Information: Begin

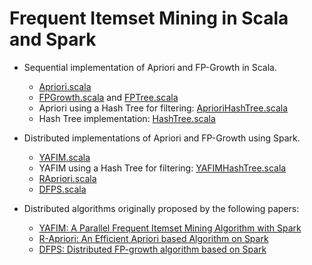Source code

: # Frequent Itemset Mining in Scala and Spark
* Sequential implementation of Apriori and FP-Growth in Scala.
  * [Apriori.scala](https://github.com/felipekunzler/frequent-itemset-mining-spark/blob/master/src/main/scala/sequential/Apriori.scala)
  * [FPGrowth.scala](https://github.com/felipekunzler/frequent-itemset-mining-spark/tree/master/src/main/scala/sequential/fpgrowth/FPGrowth.scala) and [FPTree.scala](https://github.com/felipekunzler/frequent-itemset-mining-spark/tree/master/src/main/scala/sequential/fpgrowth/FPTree.scala)
  * Apriori using a Hash Tree for filtering: [AprioriHashTree.scala](https://github.com/felipekunzler/frequent-itemset-mining-spark/blob/master/src/main/scala/sequential/hashtree/AprioriHashTree.scala)
  * Hash Tree implementation: [HashTree.scala](https://github.com/felipekunzler/frequent-itemset-mining-spark/blob/master/src/main/scala/sequential/hashtree/HashTree.scala)


* Distributed implementations of Apriori and FP-Growth using Spark.
  * [YAFIM.scala](https://github.com/felipekunzler/frequent-itemset-mining-spark/blob/master/src/main/scala/spark/YAFIM.scala)
  * YAFIM using a Hash Tree for filtering: [YAFIMHashTree.scala](https://github.com/felipekunzler/frequent-itemset-mining-spark/blob/master/src/main/scala/spark/YAFIMHashTree.scala)
  * [RApriori.scala](https://github.com/felipekunzler/frequent-itemset-mining-spark/blob/master/src/main/scala/spark/RApriori.scala)
  * [DFPS.scala](https://github.com/felipekunzler/frequent-itemset-mining-spark/blob/master/src/main/scala/spark/DFPS.scala)

* Distributed algorithms originally proposed by the following papers:
  * [YAFIM: A Parallel Frequent Itemset Mining Algorithm with Spark](https://ieeexplore.ieee.org/abstract/document/6969575)
  * [R-Apriori: An Efficient Apriori based Algorithm on Spark](https://dl.acm.org/citation.cfm?id=2809893)
  * [DFPS: Distributed FP-growth algorithm based on Spark](https://ieeexplore.ieee.org/document/8054308)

Information: End

*Exercise requirements*.
In the entries above, find each line that has the word "document". Copy it.

*Output*.
  * [YAFIM: A Parallel Frequent Itemset Mining Algorithm with Spark](https://ieeexplore.ieee.org/abstract/document/6969575)
  * [DFPS: Distributed FP-growth algorithm based on Spark](https://ieeexplore.ieee.org/document/8054308)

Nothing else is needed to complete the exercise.